## AIM OF THE EXERCISE
From the top of the entries, reproduce each line exactly, stopping after the line that contains "OpenAI prompt, used". Omit pictures.

[Opening EXCERPTED RECORDS section]

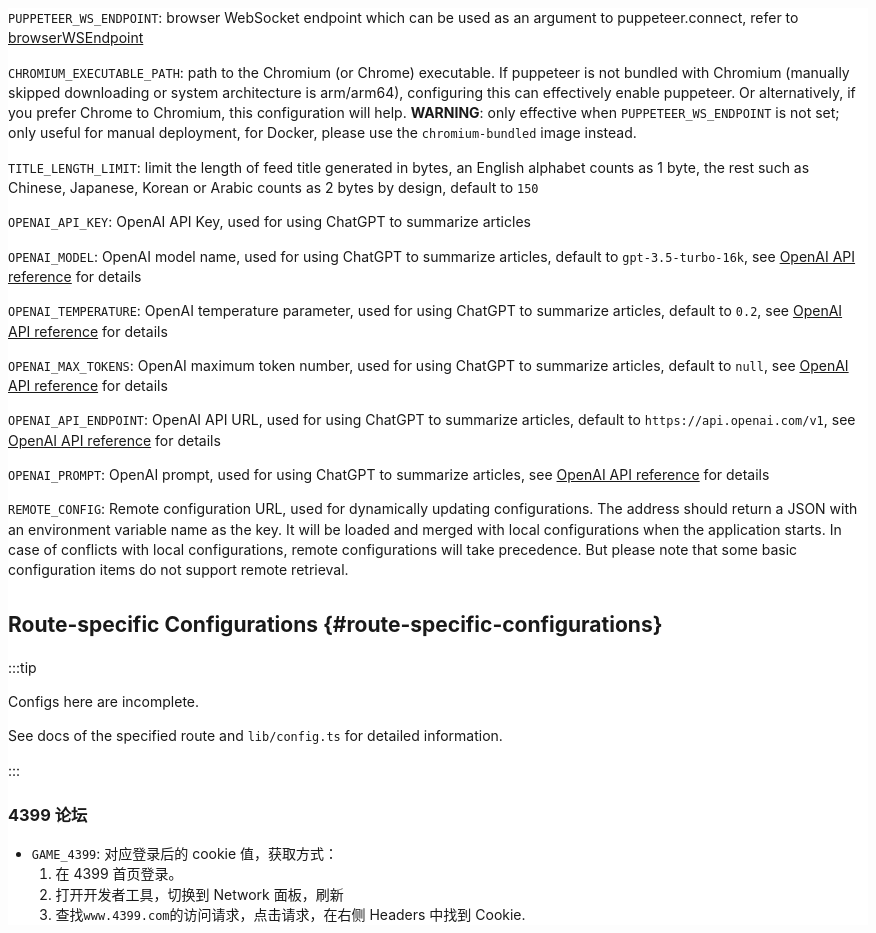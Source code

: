`PUPPETEER_WS_ENDPOINT`: browser WebSocket endpoint which can be used as an argument to puppeteer.connect, refer to [browserWSEndpoint](https://pptr.dev/api/puppeteer.browser.wsendpoint)

`CHROMIUM_EXECUTABLE_PATH`: path to the Chromium (or Chrome) executable. If puppeteer is not bundled with Chromium (manually skipped downloading or system architecture is arm/arm64), configuring this can effectively enable puppeteer. Or alternatively, if you prefer Chrome to Chromium, this configuration will help. **WARNING**: only effective when `PUPPETEER_WS_ENDPOINT` is not set; only useful for manual deployment, for Docker, please use the `chromium-bundled` image instead.

`TITLE_LENGTH_LIMIT`: limit the length of feed title generated in bytes, an English alphabet counts as 1 byte, the rest such as Chinese, Japanese, Korean or Arabic counts as 2 bytes by design, default to `150`

`OPENAI_API_KEY`: OpenAI API Key, used for using ChatGPT to summarize articles

`OPENAI_MODEL`: OpenAI model name, used for using ChatGPT to summarize articles, default to `gpt-3.5-turbo-16k`, see [OpenAI API reference](https://platform.openai.com/docs/models/overview) for details

`OPENAI_TEMPERATURE`: OpenAI temperature parameter, used for using ChatGPT to summarize articles, default to `0.2`, see [OpenAI API reference](https://platform.openai.com/docs/api-reference/chat/create#chat-create-temperature) for details

`OPENAI_MAX_TOKENS`: OpenAI maximum token number, used for using ChatGPT to summarize articles, default to `null`, see [OpenAI API reference](https://platform.openai.com/docs/api-reference/chat/create#chat-create-max_tokens) for details

`OPENAI_API_ENDPOINT`: OpenAI API URL, used for using ChatGPT to summarize articles, default to `https://api.openai.com/v1`, see [OpenAI API reference](https://platform.openai.com/docs/api-reference/chat) for details

`OPENAI_PROMPT`: OpenAI prompt, used for using ChatGPT to summarize articles, see [OpenAI API reference](https://platform.openai.com/docs/api-reference/chat) for details

`REMOTE_CONFIG`: Remote configuration URL, used for dynamically updating configurations. The address should return a JSON with an environment variable name as the key. It will be loaded and merged with local configurations when the application starts. In case of conflicts with local configurations, remote configurations will take precedence. But please note that some basic configuration items do not support remote retrieval.

## Route-specific Configurations {#route-specific-configurations}

:::tip

Configs here are incomplete.

See docs of the specified route and `lib/config.ts` for detailed information.

:::

### 4399 论坛

-   `GAME_4399`: 对应登录后的 cookie 值，获取方式：
    1.  在 4399 首页登录。
    2.  打开开发者工具，切换到 Network 面板，刷新
    3.  查找`www.4399.com`的访问请求，点击请求，在右侧 Headers 中找到 Cookie.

[Closing EXCERPTED RECORDS section]

## TASK RESPONSE
Source code

:`PUPPETEER_WS_ENDPOINT`: browser WebSocket endpoint which can be used as an argument to puppeteer.connect, refer to [browserWSEndpoint](https://pptr.dev/api/puppeteer.browser.wsendpoint)

`CHROMIUM_EXECUTABLE_PATH`: path to the Chromium (or Chrome) executable. If puppeteer is not bundled with Chromium (manually skipped downloading or system architecture is arm/arm64), configuring this can effectively enable puppeteer. Or alternatively, if you prefer Chrome to Chromium, this configuration will help. **WARNING**: only effective when `PUPPETEER_WS_ENDPOINT` is not set; only useful for manual deployment, for Docker, please use the `chromium-bundled` image instead.

`TITLE_LENGTH_LIMIT`: limit the length of feed title generated in bytes, an English alphabet counts as 1 byte, the rest such as Chinese, Japanese, Korean or Arabic counts as 2 bytes by design, default to `150`

`OPENAI_API_KEY`: OpenAI API Key, used for using ChatGPT to summarize articles

`OPENAI_MODEL`: OpenAI model name, used for using ChatGPT to summarize articles, default to `gpt-3.5-turbo-16k`, see [OpenAI API reference](https://platform.openai.com/docs/models/overview) for details

`OPENAI_TEMPERATURE`: OpenAI temperature parameter, used for using ChatGPT to summarize articles, default to `0.2`, see [OpenAI API reference](https://platform.openai.com/docs/api-reference/chat/create#chat-create-temperature) for details

`OPENAI_MAX_TOKENS`: OpenAI maximum token number, used for using ChatGPT to summarize articles, default to `null`, see [OpenAI API reference](https://platform.openai.com/docs/api-reference/chat/create#chat-create-max_tokens) for details

`OPENAI_API_ENDPOINT`: OpenAI API URL, used for using ChatGPT to summarize articles, default to `https://api.openai.com/v1`, see [OpenAI API reference](https://platform.openai.com/docs/api-reference/chat) for details

`OPENAI_PROMPT`: OpenAI prompt, used for using ChatGPT to summarize articles, see [OpenAI API reference](https://platform.openai.com/docs/api-reference/chat) for details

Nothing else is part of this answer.